Bayangkan, ketika sudah siap marahin kekasihnya yang kurang ajar; siluman sabun bersikap tegas dan berwibawa, malah dibalas kurang ajar lagi. Semakin tak terima dengan perlakuan itu, siluman sabun mulai benar-benar murkah dan menunjukkan kelaki-lakiannya dengan melepas helm dan jaketnya secara keren.
Setelah sudah terlepas semuanya, mulailah siluman sabun memanggil kekasihnya dengan nada penuh kewibawaan dengan dagu naik keatas sambil bicara.
            “Sayang, kamu bisa nggak lebih sopan dengan lelaki? Aku ini lelaki, lebih lagi kekasihmu?”

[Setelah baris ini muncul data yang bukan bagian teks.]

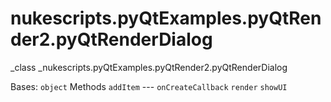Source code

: # nukescripts.pyQtExamples.pyQtRender2.pyQtRenderDialog
_class _nukescripts.pyQtExamples.pyQtRender2.pyQtRenderDialog

Bases: `object`
Methods
`addItem` ---
`onCreateCallback`
`render`
`showUI`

            “Gimana ya ngejelasinnya, kamu tuh udah goblok, banget lagi. Pake bajumu!! Ngapain dilepas!”
Teriak si alis lancip, dalam hati siluman sabun berkata.
            “Tailah, kelebihan kerennya ini, gaada keren-kerennya. Kelepas sampe baju-baju segala, kebablasan”
Setelah dipakai bajunya, sudah tak ada lagi niatan untuk saling bicara. Mereka diam dan canggung. Sama-sama marah, tapi sama-sama cinta. Meskipun si siluman sabun jorok karena mandi gapernah pake sabun, wanita ber-alis lancip ini tetap mencintai dengan kekurangannya itu. Begitu pula sebaliknya.
Duduk dan makan seperti ketika sepasang kekasih sedang bermasalah, itulah yang mereka lakukan. Seperti itu terjadi sampai mereka pulang, tidur dan bangun keesokannya juga masih sama-sama tak memberi kabar. Karena gengsi meminta maaf.
Dari cerita ini kita bisa mengambil sisi positif untuk laki-laki. Stop nyabun! (bermain gelembung seperti anak kecil) dan jangan lupa mandi pakai sabun. Sedangkan untuk perempuan, sudah, jangan iku campur masalah sabun menyabun lelaki, itu berat, kamu gak akan paham! dan terakhir, dari lubuk hati yang paling dalam, bisa ga kalo bikin alis gausah tebel-tebel? Lancip lagi. Parah, mamak aku aja gak kek gitu loh.